吳郭魚周邊血液單核球衍生之巨噬細胞單株抗體的建立與應用

Abstract

本實驗的目的在於製備抗吳郭魚周邊血液來源巨噬細胞的單株抗體。將培養後的貼附性吳郭魚周邊血液來源巨噬細胞免疫BALB/c 小鼠，以融合瘤技術將小鼠骨髓瘤細胞（NS-1 cells）與經過免疫之小鼠脾細胞融合成融合瘤細胞，再經三次極限稀釋，並以間接酵素連結免疫分析法 (indirect ELISA) 篩選出具有分泌抗體的融合瘤細胞，共得到八株單株抗體，分別命名為mAbM1-mAbM8。之後經抗體力價測試後發現mAbM1、mAbM2、mAbM6 及mAbM7 呈現高抗體力價。這四株單株抗體（mAbM1、mAbM2、mAbM6 及mAbM7）之後則進行抗體特性研究。先以免疫螢光染色法與流式細胞儀分析這四株單株抗體與週邊血液單核球來源、頭腎來源及脾臟來源之巨噬細胞的結合能力，發現mAbM1、mAbM2、mAbM6 及mAbM7 對週邊血液單核球來源巨噬細胞和頭腎來源巨噬細胞有很高的陽性細胞率 (最高可達80%)，與陰性對照組比較皆有顯著性差異 (p < 0.05)，尤其以mAbM6 和mAbM7 具有極顯著性差異 (p < 0.01)，但是對脾臟來源巨噬細胞的陽性細胞率與陰性對照組皆無極顯著的差異 (p > 0.05)。因此，再選取mAbM6 和mAbM7 這兩株單株抗體檢測與不同物種（日本鰻、鯉魚、小鼠、紐西蘭大白兔、雞、綿羊、狗及人類）之週邊血液巨噬細胞之結合能力，結果顯示日本鰻、小鼠、雞及羊的陽性細胞率與陰性對照組有極顯著差異 (p < 0.01) (可達40-60%)。此外，以間接螢光免疫染色法配合雷射共軛焦掃描顯微鏡分析，結果發現mAbM6 與mAbM7 所辨識的抗原皆分布在細胞膜上，抗體與抗原接合位置呈現帽狀或環狀。同時發現利用mAbM6 與mAbM7 間接免疫螢光染色法將新鮮的吳郭魚周邊血液白血球進行染色，再配合流式細胞儀細胞分選功能，成功地從周邊血液白血球區別出巨噬細胞。本實驗成功開發吳郭魚巨噬細胞之單株抗體，期望此抗體能作為分類不同魚類血球族群及未來魚類免疫學研究上之工具。

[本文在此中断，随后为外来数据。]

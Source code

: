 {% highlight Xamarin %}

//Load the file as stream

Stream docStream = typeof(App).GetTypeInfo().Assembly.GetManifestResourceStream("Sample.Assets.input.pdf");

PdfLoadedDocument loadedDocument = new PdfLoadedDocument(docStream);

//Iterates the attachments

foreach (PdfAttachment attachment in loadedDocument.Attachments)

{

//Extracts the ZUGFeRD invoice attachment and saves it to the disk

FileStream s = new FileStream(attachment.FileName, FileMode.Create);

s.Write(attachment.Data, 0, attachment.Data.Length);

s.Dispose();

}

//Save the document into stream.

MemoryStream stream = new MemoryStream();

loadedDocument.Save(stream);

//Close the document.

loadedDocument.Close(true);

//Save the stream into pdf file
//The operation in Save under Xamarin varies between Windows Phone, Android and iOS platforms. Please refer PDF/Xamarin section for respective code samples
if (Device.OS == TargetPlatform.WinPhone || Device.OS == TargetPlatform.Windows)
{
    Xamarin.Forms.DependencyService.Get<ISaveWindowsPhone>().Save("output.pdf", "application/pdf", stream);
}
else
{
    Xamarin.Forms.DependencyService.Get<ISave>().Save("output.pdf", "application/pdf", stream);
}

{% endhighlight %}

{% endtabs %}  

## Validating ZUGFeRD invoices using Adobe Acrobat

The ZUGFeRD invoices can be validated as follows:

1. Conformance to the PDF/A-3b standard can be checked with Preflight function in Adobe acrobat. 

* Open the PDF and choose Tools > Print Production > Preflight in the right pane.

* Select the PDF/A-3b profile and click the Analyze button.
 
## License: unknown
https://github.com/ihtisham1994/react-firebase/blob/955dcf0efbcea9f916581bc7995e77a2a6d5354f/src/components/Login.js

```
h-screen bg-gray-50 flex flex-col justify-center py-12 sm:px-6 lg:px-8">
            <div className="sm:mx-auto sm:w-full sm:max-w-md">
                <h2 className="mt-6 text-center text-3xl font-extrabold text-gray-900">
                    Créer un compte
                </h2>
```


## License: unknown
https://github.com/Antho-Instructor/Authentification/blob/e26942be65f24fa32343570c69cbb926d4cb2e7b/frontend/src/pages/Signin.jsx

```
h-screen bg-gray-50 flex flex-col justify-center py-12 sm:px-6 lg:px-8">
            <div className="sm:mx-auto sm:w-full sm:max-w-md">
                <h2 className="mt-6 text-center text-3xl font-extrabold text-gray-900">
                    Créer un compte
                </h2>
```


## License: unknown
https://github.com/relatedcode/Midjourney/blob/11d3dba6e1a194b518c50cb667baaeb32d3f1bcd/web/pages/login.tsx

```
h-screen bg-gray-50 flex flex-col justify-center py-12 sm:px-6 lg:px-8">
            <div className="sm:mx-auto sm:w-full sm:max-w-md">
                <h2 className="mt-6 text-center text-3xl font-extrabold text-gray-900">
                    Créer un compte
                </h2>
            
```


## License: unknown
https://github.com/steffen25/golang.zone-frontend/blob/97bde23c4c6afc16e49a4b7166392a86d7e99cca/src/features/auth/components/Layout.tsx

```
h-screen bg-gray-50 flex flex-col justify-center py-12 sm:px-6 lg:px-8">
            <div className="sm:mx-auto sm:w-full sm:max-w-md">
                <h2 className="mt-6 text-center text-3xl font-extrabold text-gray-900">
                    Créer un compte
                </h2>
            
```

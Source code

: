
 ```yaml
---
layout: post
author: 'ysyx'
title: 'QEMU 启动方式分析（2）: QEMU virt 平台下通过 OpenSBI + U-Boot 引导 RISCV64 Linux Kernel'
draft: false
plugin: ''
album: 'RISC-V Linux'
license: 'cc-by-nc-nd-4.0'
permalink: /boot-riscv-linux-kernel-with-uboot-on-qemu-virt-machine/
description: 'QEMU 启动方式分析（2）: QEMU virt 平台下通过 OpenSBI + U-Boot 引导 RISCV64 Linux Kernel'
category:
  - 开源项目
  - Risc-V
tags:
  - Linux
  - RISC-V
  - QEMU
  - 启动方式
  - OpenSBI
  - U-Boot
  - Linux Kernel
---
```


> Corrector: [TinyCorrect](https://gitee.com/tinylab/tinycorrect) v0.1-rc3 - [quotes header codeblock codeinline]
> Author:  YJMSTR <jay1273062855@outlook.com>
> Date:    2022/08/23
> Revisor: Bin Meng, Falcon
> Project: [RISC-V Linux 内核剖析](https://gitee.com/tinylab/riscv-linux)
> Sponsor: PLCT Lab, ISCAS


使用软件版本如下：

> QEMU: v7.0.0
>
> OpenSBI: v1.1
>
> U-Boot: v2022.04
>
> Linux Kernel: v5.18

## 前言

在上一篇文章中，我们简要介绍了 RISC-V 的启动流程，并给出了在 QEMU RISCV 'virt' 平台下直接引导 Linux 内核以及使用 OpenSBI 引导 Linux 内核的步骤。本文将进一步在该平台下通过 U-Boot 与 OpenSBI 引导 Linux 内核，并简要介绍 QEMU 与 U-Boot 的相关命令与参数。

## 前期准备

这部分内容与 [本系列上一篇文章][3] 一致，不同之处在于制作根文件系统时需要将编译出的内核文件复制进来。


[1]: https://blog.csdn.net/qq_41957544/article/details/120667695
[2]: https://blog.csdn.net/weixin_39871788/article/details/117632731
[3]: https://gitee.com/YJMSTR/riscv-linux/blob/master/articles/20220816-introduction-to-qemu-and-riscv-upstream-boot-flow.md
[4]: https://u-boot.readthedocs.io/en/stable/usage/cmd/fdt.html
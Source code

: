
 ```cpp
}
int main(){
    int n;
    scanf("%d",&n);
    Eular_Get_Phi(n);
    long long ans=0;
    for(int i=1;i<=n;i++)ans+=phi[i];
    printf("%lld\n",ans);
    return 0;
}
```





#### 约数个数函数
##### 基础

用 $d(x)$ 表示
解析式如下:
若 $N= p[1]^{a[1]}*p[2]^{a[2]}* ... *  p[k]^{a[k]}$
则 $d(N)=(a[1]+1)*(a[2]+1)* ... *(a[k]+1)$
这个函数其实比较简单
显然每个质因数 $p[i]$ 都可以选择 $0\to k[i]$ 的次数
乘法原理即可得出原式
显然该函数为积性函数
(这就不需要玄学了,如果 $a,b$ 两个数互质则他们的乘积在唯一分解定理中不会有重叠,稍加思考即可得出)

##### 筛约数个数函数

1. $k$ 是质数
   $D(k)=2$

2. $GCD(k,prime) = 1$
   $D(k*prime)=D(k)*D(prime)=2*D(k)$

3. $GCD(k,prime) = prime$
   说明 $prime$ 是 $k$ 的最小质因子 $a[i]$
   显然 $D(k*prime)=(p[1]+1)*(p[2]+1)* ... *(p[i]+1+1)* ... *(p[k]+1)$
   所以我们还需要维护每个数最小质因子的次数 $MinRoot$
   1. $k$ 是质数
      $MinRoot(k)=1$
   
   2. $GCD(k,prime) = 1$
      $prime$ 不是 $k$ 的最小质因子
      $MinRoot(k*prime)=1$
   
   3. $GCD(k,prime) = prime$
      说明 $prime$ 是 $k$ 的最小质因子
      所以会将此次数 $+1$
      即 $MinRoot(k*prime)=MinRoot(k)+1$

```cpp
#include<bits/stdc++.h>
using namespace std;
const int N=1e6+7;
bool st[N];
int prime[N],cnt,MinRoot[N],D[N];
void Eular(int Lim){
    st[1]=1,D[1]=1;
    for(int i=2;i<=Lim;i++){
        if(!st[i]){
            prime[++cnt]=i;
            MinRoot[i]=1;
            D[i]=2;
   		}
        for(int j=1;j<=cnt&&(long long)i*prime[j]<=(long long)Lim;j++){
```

The aim of this study is to develop and apply the monoclonal antibodies (mAbs) against the hybrid tilapia macrophage (Oreochromis niloticus × Oreochromis mossambicus). There are a limited number of mAbs against fish leukocytes have been described until today. Our study results showed that eight mAbs, mAbM1-mAbM8, produced from BALB/c mice immunized with hybrid tilapia peripheral blood monocyte derived macrophages (PBM) with adjuvant. Those mAbs have been screened from a lot of hybridoma clones by indirect ELISA. Reveal of that the antibody titers of mAbM1, mAbM2, mAbM6, and mAbM7 are higher than the others. These four mAbs reacted with PBM, HKM (head kidney macrophages), and SM (spleen mcrophages) were used to be analyzed their characterizations by the indirect immunofluorescence assay test and flow cytometry. The results suggest these four mAbs have very high binding abilities with PBM and HKM, especially mAbM6 and mAbM7. Furthermore, mAbM6 and mAbM7 are chosen for testing the cross-reactivity with peripheral blood monocyte derived macrophages from different species including eel, carp, mice, rabbit, chicken, sheep, dog, and human. The results indicate that both mAbM6 and mAbM7 have significantly higher binding abilities with PBM from eel, mice, sheep and chicken. Interestingly , the capping or ring forms of the mAbM6＋and mAbM7＋ cells are recognized and found by the confocal microscope. Therefore, we presume that both mAbs binding epitopes are on the cell surface of the macrophages. Finally, we find that our developed mAbM6 and mAbM7 mAbs could be sorted the macrophages from peripheral blood leukocytes successfully. Indeed, our mAbs could serve as a useful tool to identify fish macrophages for further studies.